NullPointerException when attempting to get all text from PDF

Hello,


Recently we’ve updated our aspose-pdf version to use the latest version in the aspose maven repository (9.5.0). I’m attempting to retrieve all text from a given PDF file. When running the code below, I receive a NullPointerException somewhere in aspose’s code.

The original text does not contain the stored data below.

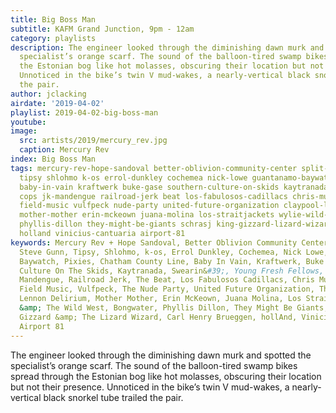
 ```yaml
---
title: Big Boss Man
subtitle: KAFM Grand Junction, 9pm - 12am
category: playlists
description: The engineer looked through the diminishing dawn murk and spotted the
  specialist’s orange scarf. The sound of the balloon-tired swamp bikes spread through
  the Estonian bog like hot molasses, obscuring their location but not their presence.
  Unnoticed in the bike’s twin V mud-wakes, a nearly-vertical black snorkel tube trailed
  the pair.
author: jclacking
airdate: '2019-04-02'
playlist: 2019-04-02-big-boss-man
youtube: 
image:
  src: artists/2019/mercury_rev.jpg
  caption: Mercury Rev
index: Big Boss Man
tags: mercury-rev-hope-sandoval better-oblivion-community-center split-enz steve-gunn
  tipsy shlohmo k-os errol-dunkley cochemea nick-lowe guantanamo-baywatch pixies chatham-county-line
  baby-in-vain kraftwerk buke-gase southern-culture-on-skids kaytranada swearin young-fresh-fellows
  cops jk-mandengue railroad-jerk beat los-fabulosos-cadillacs chris-murray molotov
  field-music vulfpeck nude-party united-future-organization claypool-lennon-delirium
  mother-mother erin-mckeown juana-molina los-straitjackets wylie-wild-west bongwater
  phyllis-dillon they-might-be-giants schrasj king-gizzard-lizard-wizard carl-henry-brueggen
  holland vinicius-cantuaria airport-81
keywords: Mercury Rev + Hope Sandoval, Better Oblivion Community Center, Split Enz,
  Steve Gunn, Tipsy, Shlohmo, k-os, Errol Dunkley, Cochemea, Nick Lowe, Guantanamo
  Baywatch, Pixies, Chatham County Line, Baby In Vain, Kraftwerk, Buke and Gase, Southern
  Culture On The Skids, Kaytranada, Swearin&#39;, Young Fresh Fellows, The Cops, JK
  Mandengue, Railroad Jerk, The Beat, Los Fabulosos Cadillacs, Chris Murray, Molotov,
  Field Music, Vulfpeck, The Nude Party, United Future Organization, The Claypool
  Lennon Delirium, Mother Mother, Erin McKeown, Juana Molina, Los Straitjackets, Wylie
  &amp; The Wild West, Bongwater, Phyllis Dillon, They Might Be Giants, Schrasj, King
  Gizzard &amp; The Lizard Wizard, Carl Henry Brueggen, hollAnd, Vinicius Cantuaria,
  Airport 81
---
```

The engineer looked through the diminishing dawn murk and spotted the specialist’s orange scarf. The sound of the balloon-tired swamp bikes spread through the Estonian bog like hot molasses, obscuring their location but not their presence. Unnoticed in the bike’s twin V mud-wakes, a nearly-vertical black snorkel tube trailed the pair.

The code I’ve written is as follows:

// Create a new Aspose PDF Document object
Document document = new Document(new FileInputStream(file));

// Instantiate Aspose’s TextAbsorber which will allow us to read the PDF’s text
TextAbsorber textAbsorber = new TextAbsorber();

/*
* Assign all pages of the document to the TextAbsorber.
*
* We have the option to assign only a subset of pages if we want to via the
* document.getPages().get_Item(PAGE_NUMBER).accept(TEXT_ABSORBER) method chain.
*/
document.getPages().accept(textAbsorber);

// Grab the content
String content = textAbsorber.getText();

The error occurs on the call to:

document.getPages().accept(textAbsorber);

The exception:

java.lang.NullPointerException: null
at com.aspose.pdf.internal.p435.z12.m2(Unknown Source) ~[aspose-pdf-9.5.0-jdk16.jar:9.5.0]
at com.aspose.pdf.internal.p435.z12.m7(Unknown Source) ~[aspose-pdf-9.5.0-jdk16.jar:9.5.0]
at com.aspose.pdf.internal.p435.z14.m1(Unknown Source) ~[aspose-pdf-9.5.0-jdk16.jar:9.5.0]
at com.aspose.pdf.internal.p435.z14.m1(Unknown Source) ~[aspose-pdf-9.5.0-jdk16.jar:9.5.0]
at com.aspose.pdf.internal.p435.z14.m6(Unknown Source) ~[aspose-pdf-9.5.0-jdk16.jar:9.5.0]
at com.aspose.pdf.internal.p435.z14.(Unknown Source) ~[aspose-pdf-9.5.0-jdk16.jar:9.5.0]
at com.aspose.pdf.internal.p435.z14.(Unknown Source) ~[aspose-pdf-9.5.0-jdk16.jar:9.5.0]
at com.aspose.pdf.TextAbsorber.visit(Unknown Source) ~[aspose-pdf-9.5.0-jdk16.jar:9.5.0]
at com.aspose.pdf.Page.accept(Unknown Source) ~[aspose-pdf-9.5.0-jdk16.jar:9.5.0]
at com.aspose.pdf.PageCollection.accept(Unknown Source) ~[aspose-pdf-9.5.0-jdk16.jar:9.5.0]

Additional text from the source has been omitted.